[YOUR OBJECTIVE] Wherever a line of the data contains "strong", copy that line.

[THE DATA]
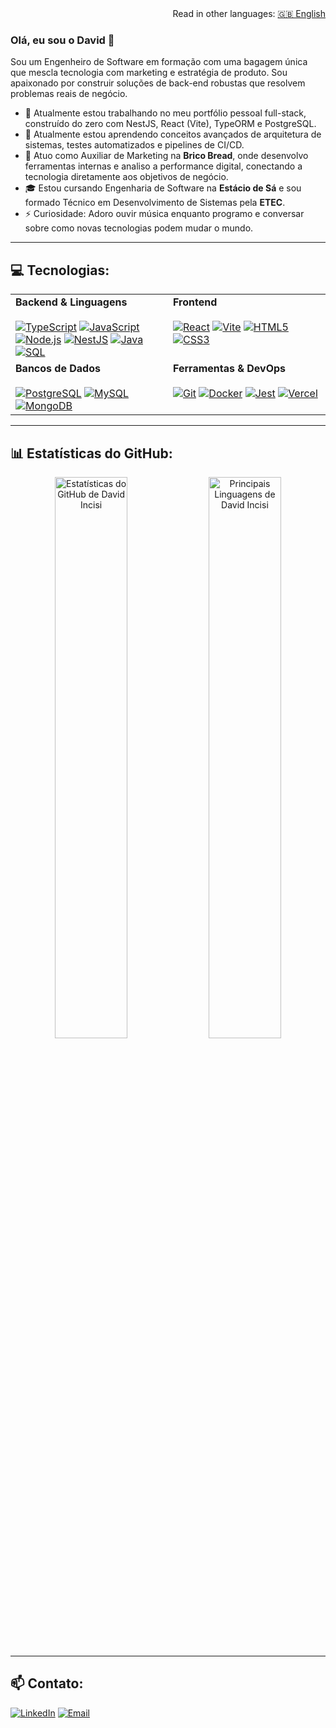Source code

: <div align="right">
  Read in other languages: <a href="./README.md">🇬🇧 English</a>
</div>

### Olá, eu sou o David 👋

Sou um Engenheiro de Software em formação com uma bagagem única que mescla tecnologia com marketing e estratégia de produto. Sou apaixonado por construir soluções de back-end robustas que resolvem problemas reais de negócio.

- 🔭 Atualmente estou trabalhando no meu portfólio pessoal full-stack, construído do zero com NestJS, React (Vite), TypeORM e PostgreSQL.
- 🌱 Atualmente estou aprendendo conceitos avançados de arquitetura de sistemas, testes automatizados e pipelines de CI/CD.
- 🏢 Atuo como Auxiliar de Marketing na **Brico Bread**, onde desenvolvo ferramentas internas e analiso a performance digital, conectando a tecnologia diretamente aos objetivos de negócio.
- 🎓 Estou cursando Engenharia de Software na **Estácio de Sá** e sou formado Técnico em Desenvolvimento de Sistemas pela **ETEC**.
- ⚡ Curiosidade: Adoro ouvir música enquanto programo e conversar sobre como novas tecnologias podem mudar o mundo.

---

## 💻 Tecnologias:

<table>
  <tr>
    <td valign="top" width="50%">
      <strong>Backend & Linguagens</strong><br><br>
      <a href="#"><img alt="TypeScript" src="https://img.shields.io/badge/-TypeScript-3178C6?style=for-the-badge&logo=typescript&logoColor=white"></a>
      <a href="#"><img alt="JavaScript" src="https://img.shields.io/badge/-JavaScript-F7DF1E?style=for-the-badge&logo=javascript&logoColor=black"></a>
      <a href="#"><img alt="Node.js" src="https://img.shields.io/badge/-Node.js-339933?style=for-the-badge&logo=node.js&logoColor=white"></a>
      <a href="#"><img alt="NestJS" src="https://img.shields.io/badge/-NestJS-E0234E?style=for-the-badge&logo=nestjs&logoColor=white"></a>
      <a href="#"><img alt="Java" src="https://img.shields.io/badge/-Java-007396?style=for-the-badge&logo=java&logoColor=white"></a>
      <a href="#"><img alt="SQL" src="https://img.shields.io/badge/-SQL-4479A1?style=for-the-badge&logo=postgresql&logoColor=white"></a>
    </td>
    <td valign="top" width="50%">
      <strong>Frontend</strong><br><br>
      <a href="#"><img alt="React" src="https://img.shields.io/badge/-React-61DAFB?style=for-the-badge&logo=react&logoColor=black"></a>
      <a href="#"><img alt="Vite" src="https://img.shields.io/badge/-Vite-646CFF?style=for-the-badge&logo=vite&logoColor=white"></a>
      <a href="#"><img alt="HTML5" src="https://img.shields.io/badge/-HTML5-E34F26?style=for-the-badge&logo=html5&logoColor=white"></a>
      <a href="#"><img alt="CSS3" src="https://img.shields.io/badge/-CSS3-1572B6?style=for-the-badge&logo=css3&logoColor=white"></a>
    </td>
  </tr>
  <tr>
    <td valign="top" width="50%">
      <strong>Bancos de Dados</strong><br><br>
      <a href="#"><img alt="PostgreSQL" src="https://img.shields.io/badge/-PostgreSQL-4169E1?style=for-the-badge&logo=postgresql&logoColor=white"></a>
      <a href="#"><img alt="MySQL" src="https://img.shields.io/badge/-MySQL-4479A1?style=for-the-badge&logo=mysql&logoColor=white"></a>
      <a href="#"><img alt="MongoDB" src="https://img.shields.io/badge/-MongoDB-47A248?style=for-the-badge&logo=mongodb&logoColor=white"></a>
    </td>
    <td valign="top" width="50%">
      <strong>Ferramentas & DevOps</strong><br><br>
      <a href="#"><img alt="Git" src="https://img.shields.io/badge/-Git-F05032?style=for-the-badge&logo=git&logoColor=white"></a>
      <a href="#"><img alt="Docker" src="https://img.shields.io/badge/-Docker-2496ED?style=for-the-badge&logo=docker&logoColor=white"></a>
      <a href="#"><img alt="Jest" src="https://img.shields.io/badge/-Jest-C21325?style=for-the-badge&logo=jest&logoColor=white"></a>
      <a href="#"><img alt="Vercel" src="https://img.shields.io/badge/-Vercel-000000?style=for-the-badge&logo=vercel&logoColor=white"></a>
    </td>
  </tr>
</table>

---

## 📊 Estatísticas do GitHub:

<p align="center">
  <img width="48%" src="https://github-readme-stats.vercel.app/api?username=incisi&show_icons=true&theme=dracula&include_all_commits=true&count_private=true" alt="Estatísticas do GitHub de David Incisi">
  <img width="48%" src="https://github-readme-stats.vercel.app/api/top-langs/?username=incisi&layout=compact&langs_count=8&theme=dracula" alt="Principais Linguagens de David Incisi">
</p>

---

## 📫 Contato:

<p align="left">
  <a href="https://linkedin.com/in/incisi" target="_blank"><img alt="LinkedIn" src="https://img.shields.io/badge/LinkedIn-0077B5?style=for-the-badge&logo=linkedin&logoColor=white"></a>
  <a href="mailto:contato@incisi.dev.br" target="_blank"><img alt="Email" src="https://img.shields.io/badge/Email-D14836?style=for-the-badge&logo=gmail&logoColor=white"></a>
</p>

[RESULT]
      <strong>Backend & Linguagens</strong><br><br>
      <strong>Frontend</strong><br><br>
      <strong>Bancos de Dados</strong><br><br>
      <strong>Ferramentas & DevOps</strong><br><br>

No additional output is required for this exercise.